Mr. Blair won't let such maneuvers distract him. The issue that will surely dominate his talks with the president is not aid to Africa, or global warming, or any of the other pseudo-problems that provide a smokescreen to conceal from Mr. Blair's European partners how much closer he is to Mr. Bush.
No: The real problem for Mr. Blair is that he represents a continent in crisis. Now that it is obvious even to the elites of Paris, Brussels, and Berlin that the voters no longer support the project of political integration that has sustained their delusions of grandeur for half a century, there is a real possibility that the European Union will start to disintegrate. Mr. Blair's task is to persuade Mr. Bush that America still needs Europe as the other half of "the West" to preserve the global balance of power. But after the experience of Iraq, who could blame the president for concluding that Europe is too unreliable to be his main ally?

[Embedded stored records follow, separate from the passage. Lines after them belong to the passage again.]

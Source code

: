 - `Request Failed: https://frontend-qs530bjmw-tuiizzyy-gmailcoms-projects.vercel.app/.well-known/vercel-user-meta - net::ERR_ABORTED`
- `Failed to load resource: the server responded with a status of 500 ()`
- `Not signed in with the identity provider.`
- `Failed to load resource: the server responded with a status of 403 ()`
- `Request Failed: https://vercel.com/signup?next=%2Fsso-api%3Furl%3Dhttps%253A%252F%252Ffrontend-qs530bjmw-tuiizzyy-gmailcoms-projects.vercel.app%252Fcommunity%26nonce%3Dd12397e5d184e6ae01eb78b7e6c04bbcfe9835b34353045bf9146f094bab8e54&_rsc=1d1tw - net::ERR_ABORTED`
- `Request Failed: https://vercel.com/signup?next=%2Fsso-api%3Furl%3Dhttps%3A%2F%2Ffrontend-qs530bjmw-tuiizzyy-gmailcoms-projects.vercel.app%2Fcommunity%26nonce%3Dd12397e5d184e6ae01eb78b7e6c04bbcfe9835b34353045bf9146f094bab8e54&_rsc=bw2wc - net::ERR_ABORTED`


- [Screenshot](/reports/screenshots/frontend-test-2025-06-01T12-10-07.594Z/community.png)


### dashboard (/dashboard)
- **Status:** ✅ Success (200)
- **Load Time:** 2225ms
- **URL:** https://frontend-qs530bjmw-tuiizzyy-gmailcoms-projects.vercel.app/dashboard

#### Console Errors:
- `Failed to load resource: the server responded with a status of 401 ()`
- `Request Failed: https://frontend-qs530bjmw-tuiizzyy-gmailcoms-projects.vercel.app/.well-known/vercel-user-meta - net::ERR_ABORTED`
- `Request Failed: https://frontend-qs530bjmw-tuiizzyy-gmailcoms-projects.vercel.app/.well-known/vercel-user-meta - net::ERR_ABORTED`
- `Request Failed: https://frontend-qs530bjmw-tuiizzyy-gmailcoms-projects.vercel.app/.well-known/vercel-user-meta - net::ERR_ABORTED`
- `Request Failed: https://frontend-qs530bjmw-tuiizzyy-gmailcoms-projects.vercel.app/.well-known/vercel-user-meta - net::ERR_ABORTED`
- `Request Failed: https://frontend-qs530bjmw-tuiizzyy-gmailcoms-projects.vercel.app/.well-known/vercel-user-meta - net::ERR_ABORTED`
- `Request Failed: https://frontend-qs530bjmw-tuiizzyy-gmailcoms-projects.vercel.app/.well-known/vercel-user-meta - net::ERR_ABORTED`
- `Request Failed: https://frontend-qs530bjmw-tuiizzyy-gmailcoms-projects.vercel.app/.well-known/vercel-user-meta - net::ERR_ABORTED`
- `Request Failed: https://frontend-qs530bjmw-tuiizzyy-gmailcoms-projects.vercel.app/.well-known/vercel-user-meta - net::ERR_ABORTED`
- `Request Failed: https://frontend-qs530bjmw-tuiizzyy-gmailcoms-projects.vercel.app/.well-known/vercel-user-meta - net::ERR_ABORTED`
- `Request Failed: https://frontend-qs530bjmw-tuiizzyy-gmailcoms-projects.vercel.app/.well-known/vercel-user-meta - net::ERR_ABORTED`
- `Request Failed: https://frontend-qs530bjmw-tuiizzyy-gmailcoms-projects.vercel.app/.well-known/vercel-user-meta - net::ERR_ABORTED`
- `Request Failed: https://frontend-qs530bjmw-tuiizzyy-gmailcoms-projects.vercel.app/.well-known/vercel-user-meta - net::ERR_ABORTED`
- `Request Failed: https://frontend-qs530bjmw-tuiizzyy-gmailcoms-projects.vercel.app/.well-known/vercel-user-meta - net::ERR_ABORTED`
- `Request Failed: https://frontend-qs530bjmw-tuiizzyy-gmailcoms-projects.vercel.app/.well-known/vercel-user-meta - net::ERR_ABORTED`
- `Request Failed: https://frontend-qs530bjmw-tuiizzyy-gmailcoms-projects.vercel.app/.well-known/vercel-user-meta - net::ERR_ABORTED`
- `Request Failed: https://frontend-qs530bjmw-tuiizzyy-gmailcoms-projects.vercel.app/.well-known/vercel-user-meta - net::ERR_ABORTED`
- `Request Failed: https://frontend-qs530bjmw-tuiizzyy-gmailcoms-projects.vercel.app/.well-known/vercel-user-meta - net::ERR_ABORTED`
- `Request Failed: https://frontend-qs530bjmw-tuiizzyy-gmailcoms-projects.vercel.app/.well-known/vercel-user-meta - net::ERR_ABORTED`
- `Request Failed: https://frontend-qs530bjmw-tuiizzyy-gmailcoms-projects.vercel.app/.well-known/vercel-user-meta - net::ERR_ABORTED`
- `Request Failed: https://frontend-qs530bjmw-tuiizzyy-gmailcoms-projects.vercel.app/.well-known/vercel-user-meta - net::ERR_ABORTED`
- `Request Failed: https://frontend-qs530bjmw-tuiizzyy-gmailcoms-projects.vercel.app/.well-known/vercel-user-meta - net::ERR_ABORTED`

There are already signs that centrifugal forces might begin to tear apart the rickety structure of European monetary union. The German economics minister and the head of the Bundesbank were reported last week to hold serious discussions about a fallback plan to renationalize the currency in the event of a collapse of the euro. Opinion polls show that most Germans would still much rather have the deutsche mark back, and blame the one-size-fits-all monetary policies of the Eurozone for their economic malaise. Even if the euro is only part of the explanation for Germany's unemployment and low growth, the loss of economic sovereignty is certainly inhibiting German leaders from forcing through reforms.
Quite apart from the fragility of the euro, however, the referendums in France and the Netherlands have exposed a deeper rift within the European Union: How to respond to Islam? Fear of Muslim immigration from North Africa and the Middle East was a strong, though rarely acknowledged, factor in both plebiscites. On this the political class is in denial. As the politicians see it, Europe needs mass immigration to preserve its standard of living in an era of declining birthrates. But thinking Europeans are much more alarmed by the real prospect of a Muslim Europe by the end of the century than the politicians, whose time horizons hardly extend beyond the next parliament.
So today's Bush-Blair meeting will be about exploring the possibility of a new transatlantic rapprochement. A chastened Europe, having abandoned its pretensions to superpower status, might be more realistic about its need for American protection. If Mr. Blair can steer Europe back in an Atlanticist direction, he will have achieved more than any European leader since Thatcher. I'm certainly not holding my breath.
The best hope of rebuilding the Atlantic alliance is to base its foundations on the solid rock of the Anglo-American special relationship, rather than the fading dream of a united Europe - especially now that the dream has become a nightmare.